Predictive Models Ain’t Easy to Deploy

 

This is a guest blog post by Carole Ann Matignon of Sparkling Logic. You can see more on Sparkling Logic at http://my.sparklinglogic.com/

Decision Management is about combining predictive models and business rules to automate decisions for your business. Insurance underwriting, loan origination or workout, claims processing are all very good use cases for that discipline… But there is a hiccup… It ain’t as easy you would expect…

What’s easy?

If you have a neat model, then most tools would allow you to export it as a PMML model – PMML stands for Predictive Model Markup Language and is a standard XML representation for predictive model formulas. Many model development tools let you export it without much effort. Many BRMS – Business rules Management Systems – let you import it. Tada… The model is ready for deployment.

What’s hard?

The problem that we keep seeing over and over in the industry is the issue around variables.

Those neat predictive models are formulas based on variables that may or may not exist as is in your object model. When the variable is itself a formula based on the object model, like the min, max or sum of Dollar amount spent in Groceries in the past 3 months, and the object model comes with transaction details, such that you can compute it by iterating through those transactions, then the problem is not “that” big. PMML 4 introduced some support for those variables.

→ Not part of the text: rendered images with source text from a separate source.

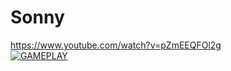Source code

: # Sonny
https://www.youtube.com/watch?v=pZmEEQFOl2g
</br>[![GAMEPLAY](https://img.youtube.com/vi/pZmEEQFOl2g/0.jpg)](https://www.youtube.com/watch?v=pZmEEQFOl2g)
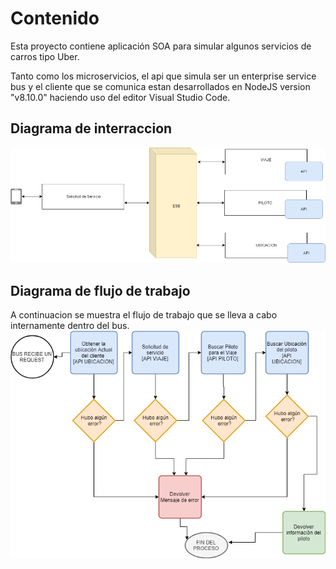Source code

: # Contenido
Esta proyecto contiene aplicación SOA para simular algunos servicios de carros tipo Uber. 

Tanto como los microservicios, el api que simula ser un enterprise service bus y el cliente que se comunica estan desarrollados en NodeJS version "v8.10.0" haciendo uso del editor Visual Studio Code.


## Diagrama de interraccion

![Drag Racing](diagramaESB.png)


## Diagrama de flujo de trabajo
A continuacion se muestra el flujo de trabajo que se lleva a cabo internamente dentro del bus.
![workflow](workflow.png)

The issue that is not easy to fix, and yet quite frequent, is when the model development data model does not resemble the operational one. Your Data Warehouse very likely flattened the object model, and pre-computed some aggregations that make the mapping very hard to restore.

It is clearly not an impossible project as many organizations do that today. It comes with a significant overhead though that forces modelers to involve IT resources to extract the right data for the model to be operationalized. It is a heavy process that is well justified for heavy-duty models that were developed over a period of time, with a significant ROI.

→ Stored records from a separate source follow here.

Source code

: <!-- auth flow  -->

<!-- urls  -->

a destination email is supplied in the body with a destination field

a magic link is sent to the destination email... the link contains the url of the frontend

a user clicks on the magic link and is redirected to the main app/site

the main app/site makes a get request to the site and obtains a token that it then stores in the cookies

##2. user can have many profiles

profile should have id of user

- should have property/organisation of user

This is a show-stopper though for other initiatives which do not have the same ROI, or would require too frequent model refresh to be viable. Here, I refer to “real” model refresh that involves a model reengineering, not just a re-weighting of the same variables.

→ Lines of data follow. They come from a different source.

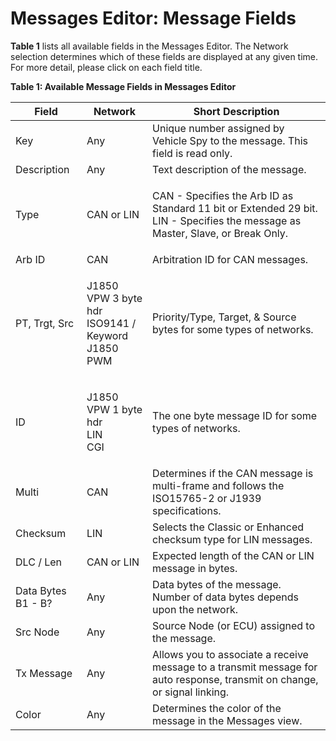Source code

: # Messages Editor: Message Fields

**Table 1** lists all available fields in the Messages Editor. The Network selection determines which of these fields are displayed at any given time. For more detail, please click on each field title.

**Table 1: Available Message Fields in Messages Editor**

| Field              | Network                                                           | Short Description                                                                                                                        |
| ------------------ | ----------------------------------------------------------------- | ---------------------------------------------------------------------------------------------------------------------------------------- |
| Key                | Any                                                               | Unique number assigned by Vehicle Spy to the message. This field is read only.                                                           |
| Description        | Any                                                               | Text description of the message.                                                                                                         |
| Type               | CAN or LIN                                                        | <p>CAN - Specifies the Arb ID as Standard 11 bit or Extended 29 bit.<br>LIN - Specifies the message as Master, Slave, or Break Only.</p> |
| Arb ID             | CAN                                                               | Arbitration ID for CAN messages.                                                                                                         |
| PT, Trgt, Src      | <p>J1850 VPW 3 byte hdr<br>ISO9141 / Keyword<br>J1850 PWM<br></p> | Priority/Type, Target, & Source bytes for some types of networks.                                                                        |
| ID                 | <p>J1850 VPW 1 byte hdr<br>LIN<br>CGI</p>                         | The one byte message ID for some types of networks.                                                                                      |
| Multi              | CAN                                                               | Determines if the CAN message is multi-frame and follows the ISO15765-2 or J1939 specifications.                                         |
| Checksum           | LIN                                                               | Selects the Classic or Enhanced checksum type for LIN messages.                                                                          |
| DLC / Len          | CAN or LIN                                                        | Expected length of the CAN or LIN message in bytes.                                                                                      |
| Data Bytes B1 - B? | Any                                                               | Data bytes of the message. Number of data bytes depends upon the network.                                                                |
| Src Node           | Any                                                               | Source Node (or ECU) assigned to the message.                                                                                            |
| Tx Message         | Any                                                               | Allows you to associate a receive message to a transmit message for auto response, transmit on change, or signal linking.                |
| Color              | Any                                                               | Determines the color of the message in the Messages view.                                                                                |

For those initiatives where time is of the essence, the challenge will be to bring closer those two worlds, the modelers and the business rules experts, in order to streamline the development AND deployment of analytics beyond the model formula. The great opportunity I see is the potential for a better and coordinated tuning of the cut-off rules in the context of the model refinement. In other words: the opportunity to refine the strategy as a whole. Very ambitious? I don’t think so.

About Carole Ann Matignon

http://my.sparklinglogic.com/index.php/company/management-team

Carole-Ann Matignon Print E-mail

Carole-Ann MatignonCarole-Ann Matignon – Co-Founder, President & Chief Executive Officer

She is a renowned guru in the Decision Management space. She created the vision for Decision Management that is widely adopted now in the industry.  Her claim to fame is managing the strategy and direction of Blaze Advisor, the leading BRMS product, while she also managed all the Decision Management tools at FICO (business rules, predictive analytics and optimization). She has a vision for Decision Management both as a technology and a discipline that can revolutionize the way corporations do business, and will never get tired of painting that vision for her audience.  She speaks often at Industry conferences and has conducted university classes in France and Washington DC.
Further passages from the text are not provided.